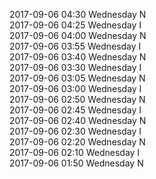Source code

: 2017-09-06 04:30 Wednesday  N  
2017-09-06 04:25 Wednesday  I  
2017-09-06 04:00 Wednesday  N  
2017-09-06 03:55 Wednesday  I  
2017-09-06 03:40 Wednesday  N  
2017-09-06 03:30 Wednesday  I  
2017-09-06 03:05 Wednesday  N  
2017-09-06 03:00 Wednesday  I  
2017-09-06 02:50 Wednesday  N  
2017-09-06 02:45 Wednesday  I  
2017-09-06 02:40 Wednesday  N  
2017-09-06 02:30 Wednesday  I  
2017-09-06 02:20 Wednesday  N  
2017-09-06 02:10 Wednesday  I  
2017-09-06 01:50 Wednesday  N  
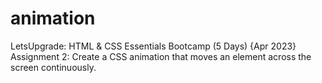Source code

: # animation
LetsUpgrade: HTML & CSS Essentials Bootcamp (5 Days) {Apr 2023} Assignment 2: Create a CSS animation that moves an element across the screen continuously.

# # #

■ What to do: Every entry should be repeated verbatim, with the pictures left out.

■ Written response:
Source code

: 2017-09-06 04:30 Wednesday  N  
2017-09-06 04:25 Wednesday  I  
2017-09-06 04:00 Wednesday  N  
2017-09-06 03:55 Wednesday  I  
2017-09-06 03:40 Wednesday  N  
2017-09-06 03:30 Wednesday  I  
2017-09-06 03:05 Wednesday  N  
2017-09-06 03:00 Wednesday  I  
2017-09-06 02:50 Wednesday  N  
2017-09-06 02:45 Wednesday  I  
2017-09-06 02:40 Wednesday  N  
2017-09-06 02:30 Wednesday  I  
2017-09-06 02:20 Wednesday  N  
2017-09-06 02:10 Wednesday  I  
2017-09-06 01:50 Wednesday  N  
Source code

: # animation
LetsUpgrade: HTML & CSS Essentials Bootcamp (5 Days) {Apr 2023} Assignment 2: Create a CSS animation that moves an element across the screen continuously.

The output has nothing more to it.